Eu sei que há os defensores do filme – há aqueles que digam que essa é uma história de amor e por isso é contada com essa suavidade. Não duvido de que seja uma história de amor; apenas não há verossimilhança em toda a narrativa. Uma professora minha uma vez comentou que “vidas em equilíbrio não dão história”, e o problema do filme consiste no fato de que tudo na vida dos personagens é excelente, de modo que não há qualquer conflito. Não o achei totalmente ruim, me entretive um pouco, mas definitivamente não achei uma obra válida, capaz de expressar com eficiência os dilemas do envolvimento dos personagens.

6 opiniões:

Eduardo Monteiro disse...

Luís, concordo com você na maioria dos aspectos. Na verdade, discordo apenas na questão das atuação, que gosto, de modo geral. Mas certamente, o filme se passa em um universo paralelo no qual preconceito não existe. Parece até que na infância, quando o romance não existia (ou não era assumido, ou consciente), havia algum tipo de preconceito, mas na fase adulta realmente inexiste.

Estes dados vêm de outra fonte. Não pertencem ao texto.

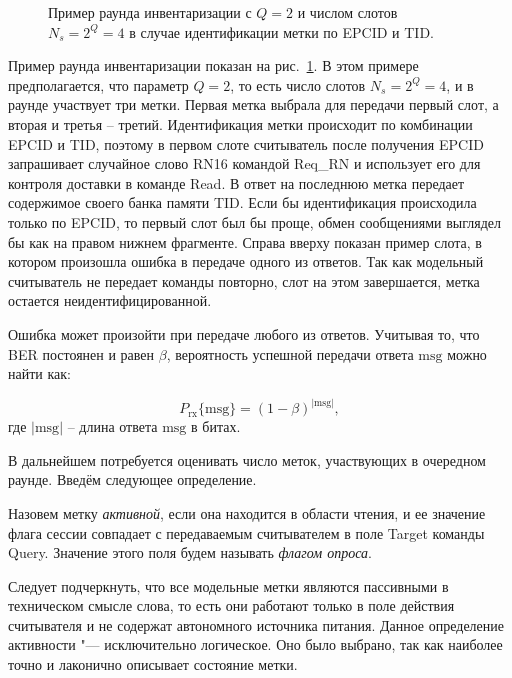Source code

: \begin{figure}[htb]
  \caption[Пример раунда опроса при идентификации по EPCID и TID.]{Пример раунда инвентаризации с $Q=2$ и числом слотов $N_s=2^Q=4$ в случае идентификации метки по EPCID и TID. }
  \label{fig:ch3_inventory_round}
\end{figure}

Пример раунда инвентаризации показан на рис.~\ref{fig:ch3_inventory_round}. В этом примере предполагается, что параметр $Q = 2$, то есть число слотов $N_s = 2^Q = 4$, и в раунде участвует три метки. Первая метка выбрала для передачи первый слот, а вторая и третья -- третий. Идентификация метки происходит по комбинации EPCID и TID, поэтому в первом слоте считыватель после получения EPCID запрашивает случайное слово RN16 командой Req\_RN и использует его для контроля доставки в команде Read. В ответ на последнюю метка передает содержимое своего банка памяти TID. Если бы идентификация происходила только по EPCID, то первый слот был бы проще, обмен сообщениями выглядел бы как на правом нижнем фрагменте. Справа вверху показан пример слота, в котором произошла ошибка в передаче одного из ответов. Так как модельный считыватель не передает команды повторно, слот на этом завершается, метка остается неидентифицированной.

Ошибка может произойти при передаче любого из ответов. Учитывая то, что BER постоянен и равен $\beta$, вероятность успешной передачи ответа $\text{msg}$ можно найти как:

\begin{equation}\label{eq:ch3_response_err}
	P_\text{rx}\{\text{msg}\} = (1 - \beta)^{|\text{msg}|},
\end{equation}
где $|\text{msg}|$ -- длина ответа $\text{msg}$ в битах.

В дальнейшем потребуется оценивать число меток, участвующих в очередном раунде. Введём следующее определение.

\begin{defn}
	Назовем метку \textit{активной}, если она находится в области чтения, и ее значение флага сессии совпадает с передаваемым считывателем в поле Target команды Query. Значение этого поля будем называть \textit{флагом опроса}.
\end{defn}
\begin{rem}
	Следует подчеркнуть, что все модельные метки являются пассивными в техническом смысле слова, то есть они работают только в поле действия считывателя и не содержат автономного источника питания. Данное определение активности "--- исключительно логическое. Оно было выбрано, так как наиболее точно и лаконично описывает состояние метки.
\end{rem}

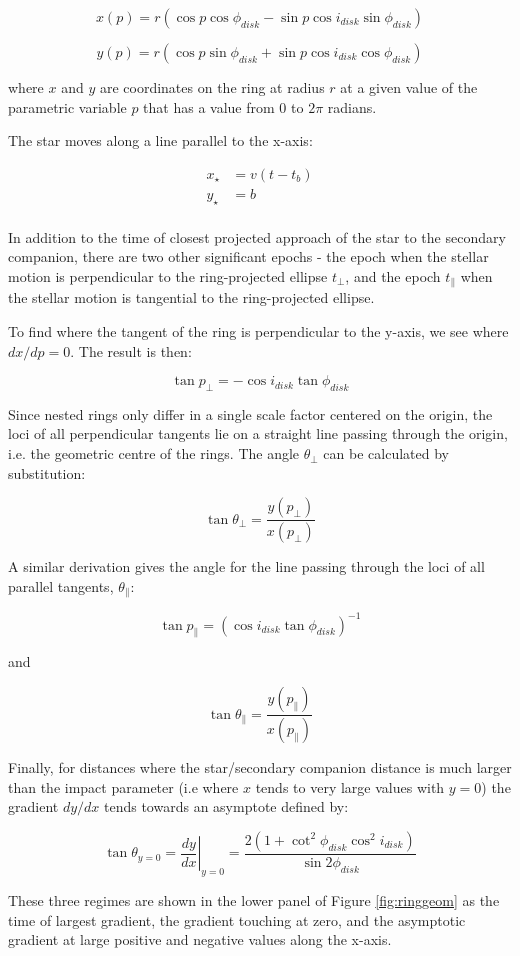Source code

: \documentclass{emulateapj}
\newcommand{\tb}{t_\bot}
\newcommand{\tp}{t_\parallel}
\newcommand{\id}{i_{disk}}
\newcommand{\pd}{\phi_{disk}}
\begin{document}
$$x(p) = r(\cos p \cos \pd - \sin p \cos \id \sin \pd)$$

$$y(p) = r(\cos p \sin \pd + \sin p \cos \id \cos \pd)$$

where $x$ and $y$ are coordinates on the ring at radius $r$ at a given
value of the parametric variable $p$ that has a value from $0$ to
$2\pi$ radians.

The star moves along a line parallel to the x-axis:

$$
\begin{array}{rl}
 x_\star & = v(t - t_b) \\
 y_\star & = b\\
\end{array}
$$

In addition to the time of closest projected approach of the star to
the secondary companion, there are two other significant epochs - the
epoch when the stellar motion is perpendicular to the ring-projected
ellipse $\tb$, and the epoch $\tp$ when the stellar motion is
tangential to the ring-projected ellipse.

To find where the tangent of the ring is perpendicular to the y-axis,
we see where $dx/dp=0$.  The result is then:

$$ \tan p_\bot = -\cos \id \tan \pd $$

Since nested rings only differ in a single scale factor centered on
the origin, the loci of all perpendicular tangents lie on a straight
line passing through the origin, i.e. the geometric centre of the
rings.
The angle $\theta_\bot$ can be calculated by substitution:

$$ \tan \theta_\bot = \frac{y(p_\bot)}{x(p_\bot)} $$

A similar derivation gives the angle for the line passing through the
loci of all parallel tangents, $\theta_\parallel$:

$$ \tan p_\parallel = (\cos \id \tan \pd)^{-1} $$


and

$$ \tan \theta_\parallel = \frac{y(p_\parallel)}{x(p_\parallel)} $$

Finally, for distances where the star/secondary companion distance is
much larger than the impact parameter (i.e where $x$ tends to very
large values with $y=0$) the gradient $dy/dx$ tends towards an
asymptote defined by:

$$ \tan \theta_{y=0} = \left. \frac{dy}{dx} \right |_{y=0} = \frac{2(1 +
\cot^2 \pd \cos^2 \id)}{\sin 2\pd} $$

These three regimes are shown in the lower panel of Figure
\ref{fig:ringgeom} as the time of largest gradient, the gradient
touching at zero, and the asymptotic gradient at large positive and
negative values along the x-axis.
\end{document}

Desse jeito, o roteiro acaba apelando mesmo para um conflito absolutamente insosso, que também não funcionaria em um filme "convencional" de romance. O modo como ele é resolvido, então, é tolice pura.

E a cena de nudez pós-funeral, tive a mesmíssima sensação! Ela definitivamente não se encaixa. Tentar conferir um caráter poético com a lentidão e a trilha foi a tentativa do diretor de torná-la menos absurda mas, ao meu ver, não funcionou.

Ótimo texto! Um abraço

Alan Raspante disse...

Mesmo que contenha falhas, eu verei ainda por esses dias. Estou tentando ver mais filmes nacionais. Enfim, não espero muita coisa desse filme. Desde o lançamento eu não fui com o jeitão da sinopse.

Enfim...

Anônimo disse...

Porque raios eu ainda não conferi esse filme?!

Rodrigo Mendes disse...

Eu achei o filme um comercial de manteiga, sabe? A falta de conflito que você apontou muito bem em seu texto. Não podemos apresentar nenhum problema e sorrir de manhã para as câmeras tomando aquele café gsotoso e passando no pão a melhor manteiga Doriana do mundo!

Não gostei, além de inverossímel é chato, muito chato.

Abraço.

Matheus Pannebecker disse...

Um filme covarde e fora da realidade. Sem falar que é mal filmado. Enfim, "Do Começo ao Fim" é implausível. Detestei.

Anônimo disse...

Alguem pode me dizer quem eh o autor do texto/poema do final do filme? achei-o muito lindo.